There are many manufacturers of watercolour paints, which can be purchased in tubes or pans. While pans can be useful while you are travelling, because they take up less space, I believe that to achieve intense, colours, you are better to use tube paints.

Cheap sets of tube watercolour paints may be useful for complete beginners because you can purchase a range of colours for very little money. But these paints may not provide the intensity, permanence, smoothness or transparency of more expensive products. Most artists, however, quickly develop a palette of favourite colours and find that they use two or three colours much more than others, so they purchase their paints individually.

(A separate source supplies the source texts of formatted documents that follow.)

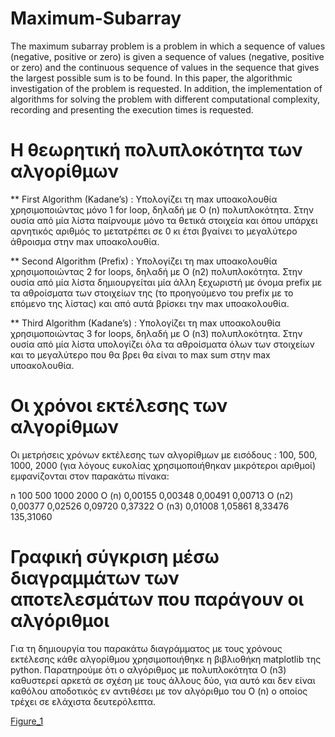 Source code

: # Maximum-Subarray
The maximum subarray problem is a problem in which a sequence of values (negative, positive or zero) is given a sequence of values (negative, positive or zero) and the continuous sequence of values in the sequence that gives the largest possible sum is to be found. 
In this paper, the algorithmic investigation of the problem is requested. In addition, the implementation of algorithms for solving the problem with different computational complexity, recording and presenting the execution times is requested.

# Η θεωρητική πολυπλοκότητα των αλγορίθμων

**	First Algorithm (Kadane’s) : Υπολογίζει τη max υποακολουθία χρησιμοποιώντας μόνο 1 for loop, δηλαδή με O (n) πολυπλοκότητα. Στην ουσία από μία λίστα παίρνουμε μόνο τα θετικά στοιχεία και όπου υπάρχει αρνητικός αριθμός το μετατρέπει σε 0 κι έτσι βγαίνει το μεγαλύτερο άθροισμα στην max υποακολουθία.

**	Second Algorithm (Prefix) : Υπολογίζει τη max υποακολουθία χρησιμοποιώντας 2 for loops, δηλαδή με O (n2) πολυπλοκότητα. Στην ουσία από μία λίστα δημιουργείται μία άλλη ξεχωριστή με όνομα prefix με τα αθροίσματα των στοιχείων της (το προηγούμενο του prefix με το επόμενο της λίστας) και από αυτά βρίσκει την max υποακολουθία. 

**	Third Algorithm (Kadane’s) : Υπολογίζει τη max υποακολουθία χρησιμοποιώντας 3 for loops, δηλαδή με O (n3) πολυπλοκότητα. Στην ουσία από μία λίστα υπολογίζει όλα τα αθροίσματα όλων των στοιχείων και το μεγαλύτερο που θα βρει θα είναι το max sum στην max υποακολουθία.


# Οι χρόνοι εκτέλεσης των αλγορίθμων

Οι μετρήσεις χρόνων εκτέλεσης των αλγορίθμων με εισόδους : 100, 500, 1000, 2000 (για λόγους ευκολίας χρησιμοποιήθηκαν μικρότεροι αριθμοί) εμφανίζονται στον παρακάτω πίνακα:

n	      100	      500	      1000	    2000
O (n)	  0,00155	  0,00348	  0,00491	  0,00713
O (n2)	0,00377	  0,02526	  0,09720	  0,37322
O (n3)	0,01008	  1,05861	  8,33476	  135,31060


# Γραφική σύγκριση μέσω διαγραμμάτων των αποτελεσμάτων που παράγουν οι αλγόριθμοι

Για τη δημιουργία του παρακάτω διαγράμματος με τους χρόνους εκτέλεσης κάθε αλγορίθμου χρησιμοποιήθηκε η βιβλιοθήκη matplotlib της python. Παρατηρούμε ότι ο αλγόριθμος με πολυπλοκότητα Ο (n3) καθυστερεί αρκετά σε σχέση με τους άλλους δύο, για αυτό και δεν είναι καθόλου αποδοτικός εν αντιθέσει με τον αλγόριθμο του Ο (n) ο οποίος τρέχει σε ελάχιστα δευτερόλεπτα.

[Figure_1](https://github.com/user-attachments/assets/2ad1f4d9-00c4-472d-834d-59bc6bae204a)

Top manufacturers often produce more than one line of watercolour paints with the most expensive product designed to give the best results for discerning artists they will be lightfast, provide strong colour and be more transparent than the cheaper lines which are described as student or hobbyist products. I believe that it is worth buying “artist quality” paints but good work can be done with the cheaper lines

Popular brands used in New Zealand include Windsor and Newton, Daler-Rowney, Maimeri and Art Spectrum but there several other manufacturers, world wide, producing fine watercolour paints.

Watercolour paint
Watercolour paint

Watercolour paints are generally, more or less, transparent. Opaque water soluable paints are called gouache and while great work is done in gouache it is considered a separate painting medium. Bearing in mind my first rule (being that there are no rules) there is no reason why watercolour and gouache cannot be used together, and indeed I occasionally use white gouche to recover highlights and sometimes mix watercolours with white to achieve pastel colours. White is not considered a watercolour paint as, in pure watercolour painting, white is achieved by reserving (not painting) the paper.

 

Sometimes paints are categorized as transparent, opaque or staining. These definitions are fairly self explanatory but it can be very useful for an artist to know that (for example) yellow ochre is considered an opaque colour so if transparency is required it may be better to use, perhaps, raw sienna as an alternative. In most cases whether or not a colour is staining will not matter, but if you are planning to lift out colour after it has been placed the using a staining colour may not be a good idea and it might be better to mask the paper.